### DIRECTIONS FOR THIS TASK:
Among the entries below, count the lines that contain the word "código". Respond with the count only.

Top of ENTRIES SUPPLIED

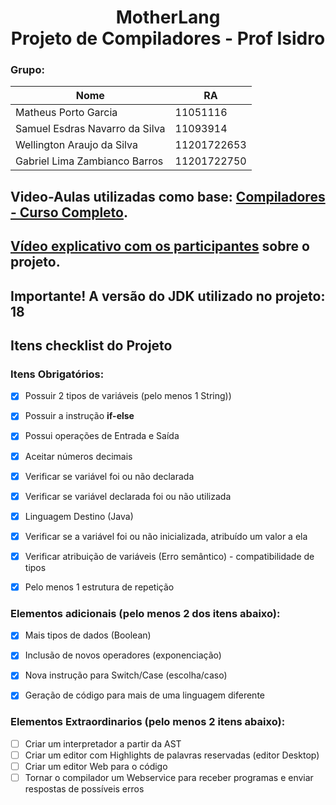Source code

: <h1 align="center"> MotherLang </br> Projeto de Compiladores - Prof Isidro </h1>

### Grupo:

| Nome  | RA|
|-------|----|
| Matheus Porto Garcia   | 11051116|
| Samuel Esdras Navarro da Silva   | 11093914|
| Wellington Araujo da Silva   | 11201722653|
| Gabriel Lima Zambianco Barros | 11201722750|

## Video-Aulas utilizadas como base: **[Compiladores - Curso Completo](https://youtube.com/playlist?list=PLjcmNukBom6--0we1zrpoUE2GuRD-Me6W)**.

## **[Vídeo explicativo com os participantes](https://youtu.be/rRV1IbNuwrs)** sobre o projeto.

## Importante! A versão do JDK utilizado no projeto: 18

## Itens checklist do Projeto

### Itens Obrigatórios:
- [x] Possuir 2 tipos de variáveis (pelo menos 1 String))
- [x] Possuir a instrução **if-else**
- [x] Possui operações de Entrada e Saída
- [x] Aceitar números decimais
- [x] Verificar se variável foi ou não declarada
- [x] Verificar se variável declarada foi ou não utilizada
- [x] Linguagem Destino (Java)
- [x] Verificar se a variável foi ou não inicializada, atribuído um valor a ela
- [x] Verificar atribuição de variáveis (Erro semântico) - compatibilidade de tipos
- [x] Pelo menos 1 estrutura de repetição


### Elementos adicionais (pelo menos 2 dos itens abaixo):
- [x]  Mais tipos de dados (Boolean)
- [x]  Inclusão de novos operadores (exponenciação)
- [x]  Nova instrução para Switch/Case (escolha/caso)
- [x]  Geração de código para mais de uma linguagem diferente 


### Elementos Extraordinarios (pelo menos 2 itens abaixo):
- [ ]  Criar um interpretador a partir da AST
- [ ]  Criar um editor com Highlights de palavras reservadas (editor Desktop)
- [ ]  Criar um editor Web para o código
- [ ]  Tornar o compilador um Webservice para receber programas e enviar respostas de possíveis erros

Bottom of ENTRIES SUPPLIED

### RESPONSE:
2